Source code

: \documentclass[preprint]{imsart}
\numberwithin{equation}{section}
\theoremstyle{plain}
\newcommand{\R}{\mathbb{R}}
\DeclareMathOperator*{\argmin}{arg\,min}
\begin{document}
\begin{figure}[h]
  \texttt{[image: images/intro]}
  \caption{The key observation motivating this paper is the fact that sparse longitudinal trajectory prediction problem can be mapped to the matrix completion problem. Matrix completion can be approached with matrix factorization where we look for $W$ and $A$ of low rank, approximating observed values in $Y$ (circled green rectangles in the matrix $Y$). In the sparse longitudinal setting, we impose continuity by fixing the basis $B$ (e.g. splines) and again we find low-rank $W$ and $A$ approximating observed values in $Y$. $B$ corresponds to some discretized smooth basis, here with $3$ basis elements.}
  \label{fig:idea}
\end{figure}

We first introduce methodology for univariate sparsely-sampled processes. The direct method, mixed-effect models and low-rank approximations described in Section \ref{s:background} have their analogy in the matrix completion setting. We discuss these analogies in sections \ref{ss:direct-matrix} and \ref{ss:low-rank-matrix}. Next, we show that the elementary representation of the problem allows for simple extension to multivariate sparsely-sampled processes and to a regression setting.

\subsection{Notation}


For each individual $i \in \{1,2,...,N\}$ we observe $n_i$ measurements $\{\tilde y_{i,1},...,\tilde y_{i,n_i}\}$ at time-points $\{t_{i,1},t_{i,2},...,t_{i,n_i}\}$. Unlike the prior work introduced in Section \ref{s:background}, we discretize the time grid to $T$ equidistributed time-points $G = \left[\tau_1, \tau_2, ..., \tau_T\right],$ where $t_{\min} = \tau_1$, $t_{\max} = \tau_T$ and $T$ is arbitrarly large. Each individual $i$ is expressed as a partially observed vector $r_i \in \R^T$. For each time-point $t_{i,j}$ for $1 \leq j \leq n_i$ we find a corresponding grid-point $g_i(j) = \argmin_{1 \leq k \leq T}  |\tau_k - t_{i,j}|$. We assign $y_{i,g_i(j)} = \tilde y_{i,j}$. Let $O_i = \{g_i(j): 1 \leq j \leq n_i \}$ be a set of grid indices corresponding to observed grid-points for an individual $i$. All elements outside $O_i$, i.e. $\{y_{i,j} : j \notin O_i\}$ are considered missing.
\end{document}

* * *

**Required work:**
Faithfully reproduce all of the material.

**Exercise output:**
Source code

: \documentclass[preprint]{imsart}
\numberwithin{equation}{section}
\theoremstyle{plain}
\newcommand{\R}{\mathbb{R}}
\DeclareMathOperator*{\argmin}{arg\,min}
\begin{document}
\begin{figure}[h]
  \texttt{[image: images/intro]}
  \caption{The key observation motivating this paper is the fact that sparse longitudinal trajectory prediction problem can be mapped to the matrix completion problem. Matrix completion can be approached with matrix factorization where we look for $W$ and $A$ of low rank, approximating observed values in $Y$ (circled green rectangles in the matrix $Y$). In the sparse longitudinal setting, we impose continuity by fixing the basis $B$ (e.g. splines) and again we find low-rank $W$ and $A$ approximating observed values in $Y$. $B$ corresponds to some discretized smooth basis, here with $3$ basis elements.}
  \label{fig:idea}
\end{figure}

We first introduce methodology for univariate sparsely-sampled processes. The direct method, mixed-effect models and low-rank approximations described in Section \ref{s:background} have their analogy in the matrix completion setting. We discuss these analogies in sections \ref{ss:direct-matrix} and \ref{ss:low-rank-matrix}. Next, we show that the elementary representation of the problem allows for simple extension to multivariate sparsely-sampled processes and to a regression setting.

\subsection{Notation}


For each individual $i \in \{1,2,...,N\}$ we observe $n_i$ measurements $\{\tilde y_{i,1},...,\tilde y_{i,n_i}\}$ at time-points $\{t_{i,1},t_{i,2},...,t_{i,n_i}\}$. Unlike the prior work introduced in Section \ref{s:background}, we discretize the time grid to $T$ equidistributed time-points $G = \left[\tau_1, \tau_2, ..., \tau_T\right],$ where $t_{\min} = \tau_1$, $t_{\max} = \tau_T$ and $T$ is arbitrarly large. Each individual $i$ is expressed as a partially observed vector $r_i \in \R^T$. For each time-point $t_{i,j}$ for $1 \leq j \leq n_i$ we find a corresponding grid-point $g_i(j) = \argmin_{1 \leq k \leq T}  |\tau_k - t_{i,j}|$. We assign $y_{i,g_i(j)} = \tilde y_{i,j}$. Let $O_i = \{g_i(j): 1 \leq j \leq n_i \}$ be a set of grid indices corresponding to observed grid-points for an individual $i$. All elements outside $O_i$, i.e. $\{y_{i,j} : j \notin O_i\}$ are considered missing.
\end{document}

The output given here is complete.